Records shown:

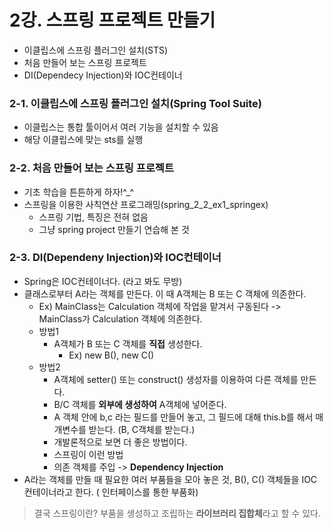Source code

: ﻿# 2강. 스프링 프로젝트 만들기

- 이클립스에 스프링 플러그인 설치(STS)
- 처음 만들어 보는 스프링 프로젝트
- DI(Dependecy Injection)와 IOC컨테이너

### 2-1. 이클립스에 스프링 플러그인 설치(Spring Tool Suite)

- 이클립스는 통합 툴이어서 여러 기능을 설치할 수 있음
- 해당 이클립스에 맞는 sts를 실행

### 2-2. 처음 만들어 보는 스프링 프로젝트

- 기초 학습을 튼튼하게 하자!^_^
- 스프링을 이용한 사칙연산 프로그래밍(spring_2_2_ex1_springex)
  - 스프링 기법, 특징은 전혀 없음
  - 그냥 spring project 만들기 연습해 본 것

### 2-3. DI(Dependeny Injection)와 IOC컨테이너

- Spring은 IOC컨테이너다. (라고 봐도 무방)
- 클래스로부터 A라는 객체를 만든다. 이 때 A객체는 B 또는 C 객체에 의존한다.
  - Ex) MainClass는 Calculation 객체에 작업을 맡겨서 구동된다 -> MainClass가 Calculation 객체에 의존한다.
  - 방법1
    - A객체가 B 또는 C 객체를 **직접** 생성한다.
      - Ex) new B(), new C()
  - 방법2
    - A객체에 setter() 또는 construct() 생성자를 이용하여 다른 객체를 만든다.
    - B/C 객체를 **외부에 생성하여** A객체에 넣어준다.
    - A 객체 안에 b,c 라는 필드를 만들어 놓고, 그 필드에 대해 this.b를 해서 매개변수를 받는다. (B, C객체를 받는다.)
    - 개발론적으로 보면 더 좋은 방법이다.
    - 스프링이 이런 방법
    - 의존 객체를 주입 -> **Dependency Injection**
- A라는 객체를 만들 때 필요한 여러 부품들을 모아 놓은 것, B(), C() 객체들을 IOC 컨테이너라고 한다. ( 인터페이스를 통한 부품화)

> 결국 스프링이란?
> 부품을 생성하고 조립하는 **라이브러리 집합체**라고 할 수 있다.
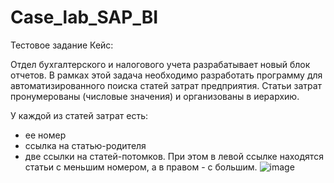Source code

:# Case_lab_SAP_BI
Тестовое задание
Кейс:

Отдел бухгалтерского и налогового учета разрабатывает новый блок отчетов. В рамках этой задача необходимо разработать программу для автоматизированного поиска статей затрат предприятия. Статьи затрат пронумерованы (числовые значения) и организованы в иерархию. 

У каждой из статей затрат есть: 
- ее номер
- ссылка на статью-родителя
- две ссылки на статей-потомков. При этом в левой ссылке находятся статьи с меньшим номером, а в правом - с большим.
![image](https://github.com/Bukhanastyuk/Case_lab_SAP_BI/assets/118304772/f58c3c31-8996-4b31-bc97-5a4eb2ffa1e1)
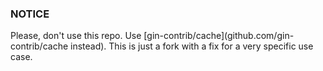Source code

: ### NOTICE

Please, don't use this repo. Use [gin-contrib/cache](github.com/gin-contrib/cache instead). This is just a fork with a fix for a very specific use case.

Aim of the task: Reply with a number only, showing how many lines of the material contain the word "github".

Answer box: 2